**TASK PROMPT:**
In your copy, leave out the pictures and repeat every record exactly.

(Data entries)

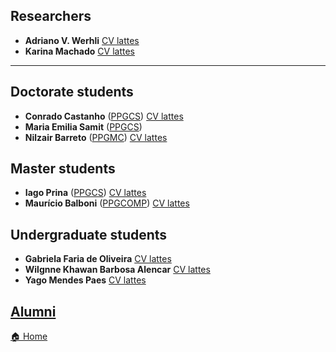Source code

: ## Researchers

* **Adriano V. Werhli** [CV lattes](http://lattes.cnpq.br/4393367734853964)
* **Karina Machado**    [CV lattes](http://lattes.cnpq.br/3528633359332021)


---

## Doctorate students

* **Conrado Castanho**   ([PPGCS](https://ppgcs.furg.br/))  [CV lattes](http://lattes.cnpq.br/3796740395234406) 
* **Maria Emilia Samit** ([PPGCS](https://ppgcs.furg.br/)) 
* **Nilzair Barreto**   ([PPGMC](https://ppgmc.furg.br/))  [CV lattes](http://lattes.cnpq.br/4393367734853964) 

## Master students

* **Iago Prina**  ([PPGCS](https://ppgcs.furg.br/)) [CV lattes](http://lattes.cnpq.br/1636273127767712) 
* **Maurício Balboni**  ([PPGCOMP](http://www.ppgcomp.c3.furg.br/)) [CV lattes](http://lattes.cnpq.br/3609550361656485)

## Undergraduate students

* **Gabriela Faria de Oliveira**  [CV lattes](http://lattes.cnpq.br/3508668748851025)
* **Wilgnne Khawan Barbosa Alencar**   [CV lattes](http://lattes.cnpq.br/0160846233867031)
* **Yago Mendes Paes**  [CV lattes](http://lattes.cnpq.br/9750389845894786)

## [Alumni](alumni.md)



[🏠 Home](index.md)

**RESPONSE AREA:**
Source code

: ## Researchers

* **Adriano V. Werhli** [CV lattes](http://lattes.cnpq.br/4393367734853964)
* **Karina Machado**    [CV lattes](http://lattes.cnpq.br/3528633359332021)


---

## Doctorate students

* **Conrado Castanho**   ([PPGCS](https://ppgcs.furg.br/))  [CV lattes](http://lattes.cnpq.br/3796740395234406) 
* **Maria Emilia Samit** ([PPGCS](https://ppgcs.furg.br/)) 
* **Nilzair Barreto**   ([PPGMC](https://ppgmc.furg.br/))  [CV lattes](http://lattes.cnpq.br/4393367734853964) 

## Master students

* **Iago Prina**  ([PPGCS](https://ppgcs.furg.br/)) [CV lattes](http://lattes.cnpq.br/1636273127767712) 
* **Maurício Balboni**  ([PPGCOMP](http://www.ppgcomp.c3.furg.br/)) [CV lattes](http://lattes.cnpq.br/3609550361656485)

## Undergraduate students

* **Gabriela Faria de Oliveira**  [CV lattes](http://lattes.cnpq.br/3508668748851025)
* **Wilgnne Khawan Barbosa Alencar**   [CV lattes](http://lattes.cnpq.br/0160846233867031)
* **Yago Mendes Paes**  [CV lattes](http://lattes.cnpq.br/9750389845894786)

## [Alumni](alumni.md)



[🏠 Home](index.md)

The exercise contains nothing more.